Elle se présente à la Biennale de la Danse de Lyon pour se livrer dans une conférence dansée. Le récit incisif qui reparcourt son histoire personnelle se croise avec les différentes étapes de sa carrière d’artiste chorégraphique. Ses habiletés corporelles se dévoilent à travers une danse qui incarne les tensions, les aspirations et les réflexions qui ont marqué sa vie personnelle. Certes, le krump, ce style de danse urbaine né dans les quartiers périphériques de New York, qu’elle s’est appropriée au début de sa carrière, lui a donné les éléments pour forger son propre langage chorégraphique. Elle a appris ses codes et surtout le krump l’a aidée à développer sa force mentale et la puissance de son corps.
Dans Un endroit partout, Nach met l’accent sur ses origines, quand adolescente elle vivait dans la Cité des étoiles à Bobigny. Les lignes architecturales des grands immeubles lui suggéraient une symbiose avec les lignes de son corps. A ce sujet, d’une part elle fait référence au peintre Wassily Kandinsky et d’autre part à William Forsythe.
Pour débuter la pièce elle choisit une musique classique qu’elle interprète avec des mouvements empruntés au krump, si riches de tensions proches de celles délivrées par le jeu de l’extrait musical au violon.
Puis, les notes classiques sont suivies par une musique aux rythmes blues and jazzy lui donnant la possibilité d’effectuer une vraie transition et d’entrer dans la profondeur de son récit personnel.
C’est justement la Cité des Etoiles qui l’a inspirée, elle comprend en fait qu’« il faut transformer les hostilités en esprit créatif ». Mais quand elle retourne sur ce lieu à la fin de 2019, le bâtiment 12 où elle vivait n’existe plus, mais son corps et sa sensibilité vibrent, puisant dans une mémoire vivante.
Ainsi, elle continue sa recherche personnelle et interroge la notion d’érotisme lors d’une de ses premières pièces au CND trouvant une réponse dans le livre d’Audre Lorde, Sister outsider (1970), où l’écrivaine afro-américaine en souligne les composantes emplies de force vitale et de puissance créative.
Le récit s’enrichit de l’expérience du voyage au Japon où Nach rencontre le butō, surtout elle est capturée par la philosophie qui l’anime, une philosophie de « suspension » ouvrant à la danseuse les dimensions des corps transformés, sensuels, ainsi qu’une vision de la mort différente de celle de notre culture occidentale.

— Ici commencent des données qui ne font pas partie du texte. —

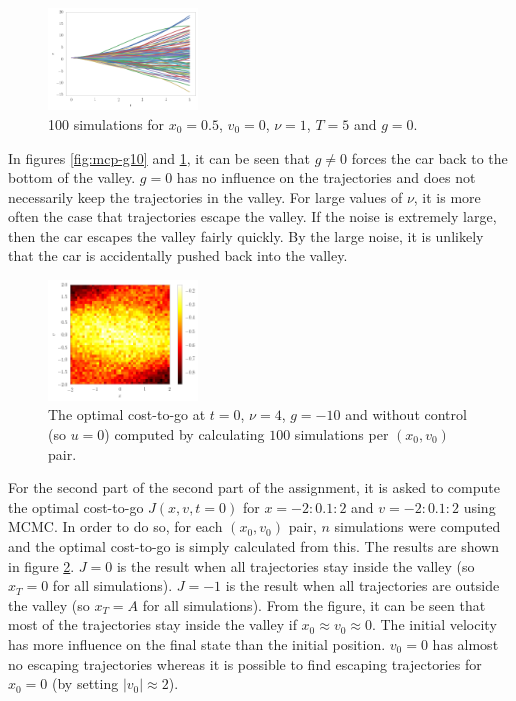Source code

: \documentclass[10pt,a4paper]{article}
\begin{document}
\begin{figure}[h]
\centering
\includegraphics[width=150px]{sim_g0.png}
\caption{100 simulations for $x_0 = 0.5$, $v_0=0$, $\nu=1$, $T=5$ and $g=0$.}
\label{fig:mcp-g0}
\end{figure}

In figures \ref{fig:mcp-g10} and \ref{fig:mcp-g0}, it can be seen that $g \neq 0$ forces the car back to the bottom of the valley. $g=0$ has no influence on the trajectories and does not necessarily keep the trajectories in the valley. For large values of $\nu$, it is more often the case that trajectories escape the valley. If the noise is extremely large, then the car escapes the valley fairly quickly. By the large noise, it is unlikely that the car is accidentally pushed back into the valley.

\begin{figure}[h]
\centering
\includegraphics[width=150px]{J.png}
\caption{The optimal cost-to-go at $t=0$, $\nu=4$, $g=-10$ and without control (so $u=0$) computed by calculating $100$ simulations per $(x_0, v_0)$ pair.}
\label{fig:mcp-j}
\end{figure}

For the second part of the second part of the assignment, it is asked to compute the optimal cost-to-go $J(x, v, t=0)$ for $x=-2:0.1:2$ and $v=-2:0.1:2$ using MCMC. In order to do so, for each $(x_0, v_0)$ pair, $n$ simulations were computed and the optimal cost-to-go is simply calculated from this. The results are shown in figure \ref{fig:mcp-j}. $J=0$ is the result when all trajectories stay inside the valley (so $x_T = 0$ for all simulations). $J=-1$ is the result when all trajectories are outside the valley (so $x_T = A$ for all simulations). From the figure, it can be seen that most of the trajectories stay inside the valley if $x_0 \approx v_0 \approx 0$. The initial velocity has more influence on the final state than the initial position. $v_0=0$ has almost no escaping trajectories whereas it is possible to find escaping trajectories for $x_0=0$ (by setting $|v_0| \approx 2$).
\end{document}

Nach aime les prises de risque et ne s’arrête pas dans sa recherche personnelle, en se tournant aussi vers le flamenco. Mais le désir d’être une bête de scène l’anime et c’est le message qu’elle livre dans le final de cette conférence dansée. Ses modèles sont Nina Hagen dont elle utilise une vidéo sur le plateau ou l’esprit du festival Woodstock des années soixante-dix. Son corps signifiant, porteur de messages politiques, est plus que jamais symbole d’«éloquence de hurlements ».